This post is part of a larger series on Security+

Cryptography is the science and study of taking data and making it hidden so others cannot understand it.

Cryptography provides confidentiality by using obfuscation. There are a lot of ways to use obfuscation to provide confidentiality.

  • Diffusion
  • Confusion
  • Encryption: the process of obfuscating data
  • Decryption: the process of unobfuscating data.
  • Cipher:
  • Caesar cipher: a common that shifts letters in the alphabet by some number. ROT2 would replace instances of the letter A with the letter B. ROT3 would replace the instances of the letter A with the letter C. Very weak form of encryption.
  • Cryptanalysis: the process of breaking down an encrypted message to understand how to decrypt it.

Cryptography Components

  • Algorithm: They should be known to everyone.
  • Key: A variable secret.

Exclusive Or (XOR)

Ciphers such as the Caesar Cipher work well with alphabet/plaintext, however, it doesn’t work well with binary data. One example which does work well with binary data is XOR. This logic is fundamental to many(most?) common encryption algorithms.

XOR is a logic gate function that outputs a 1 when the number of inputs is odd (in this case, only if one input is 1).

Exclusive OR truth table

ABOut
000
011
101
110

My name STEVEN encoded in ASCII, converted to binary.

  • S - 01110011
  • T - 01110100
  • E - 01100101
  • V - 01110110
  • E - 01100101
  • N - 01101110

Simply XOR the Key with the Plain text as inputs

Imagine the key is 11010

NameValue
Key (repeated)1101011 01011010 11010110 10110101 10101101 01101011
Plain Text0111011 01110100 01100101 01110110 01100101 01101110
Cipher Text1010000 00101110 10110011 11000011 11001000 00000101

Cipher Text is the output, it’s the encrypted version of the data. To decrypt the data and turn ciphertext back into plain text, simply XOR the ciphertext with the key again. Because the key is secret, you need the same key to decrypt the data using XOR. If you don’t have the exact key, the result of decrypting will be different.

Kerckhoff’s Principle

This XOR logic provides an interesting property known commonly as Kerckhoff’s Principle.

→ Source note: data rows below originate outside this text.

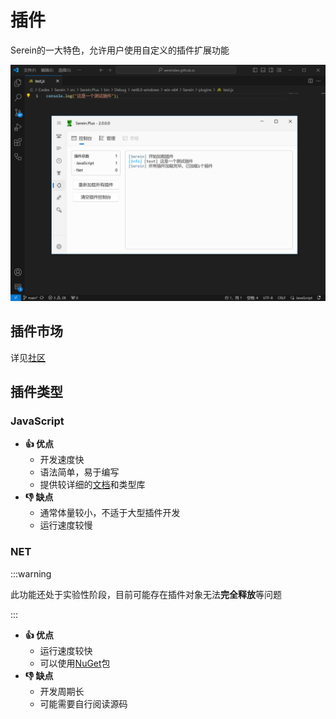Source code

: # 插件

Serein的一大特色，允许用户使用自定义的插件扩展功能

![插件](./plugins.png)

## 插件市场

详见[社区](https://sereincommunity.github.io/plugins)

## 插件类型

### JavaScript

- **👍 优点**
  - 开发速度快
  - 语法简单，易于编写
  - 提供较详细的[文档](../development/plugins/js/)和类型库
- **👎 缺点**
  - 通常体量较小，不适于大型插件开发
  - 运行速度较慢

### NET

:::warning

此功能还处于实验性阶段，目前可能存在插件对象无法**完全释放**等问题

:::

- **👍 优点**
  - 运行速度较快
  - 可以使用[NuGet](https://www.nuget.org/)包
- **👎 缺点**
  - 开发周期长
  - 可能需要自行阅读源码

If you don’t know what the key is to the encryption, you are still able to understand the algorithm completely without being able to make sense of the data. Most encryption algorithms are open. It enables us to share and research algorithms with intense scrutiny without compromising security.

Types of Data to be encrypted

  • Data at rest: an example of data at rest, is data stored on a hard drive
  • Data in transit: an example of data in transit is transmitting data over a network
  • Data in process: data in process is data which is actively being worked on and manipulated by an application

Types of encryption

  • Symmetric encryption: the same key is used for encryption and decryption. It’s easy to send the encrypted information from one party to another, but not easy to share the key. In-band key transfer is when the key is sent with the encrypted data. If Kerkhoff’s principle applies, this is unsafe. Out of band key transfer is when the key is not sent with the encrypted data. Symmetric encryption is the primary way we encrypt data.
  • Asymmetric encryption: uses a key pair (public/private keys). Two keys are generated by Alice, the private key never leaves Alice. The public key may be given to anyone. The public key is only used to encrypt and the private key is only used to decrypt. Bob can use Alice’s public key and then only Alice can decrypt it. To provide two-way communication with asymmetric encryption, Bob must generate his own key pair and send the public key to Alice. Asymmetric encryption works well and is secure, but there is a lot of overhead, and it’s much slower compared to symmetric. We typically use asymmetric encryption to exchange a session/ephemeral key for symmetric encryption, then switch to that.

Key Terms

  • Ephemeral Key: A key that is used temporarily and not used over long periods of time. Ephemeral keys provide perfect forward secrecy.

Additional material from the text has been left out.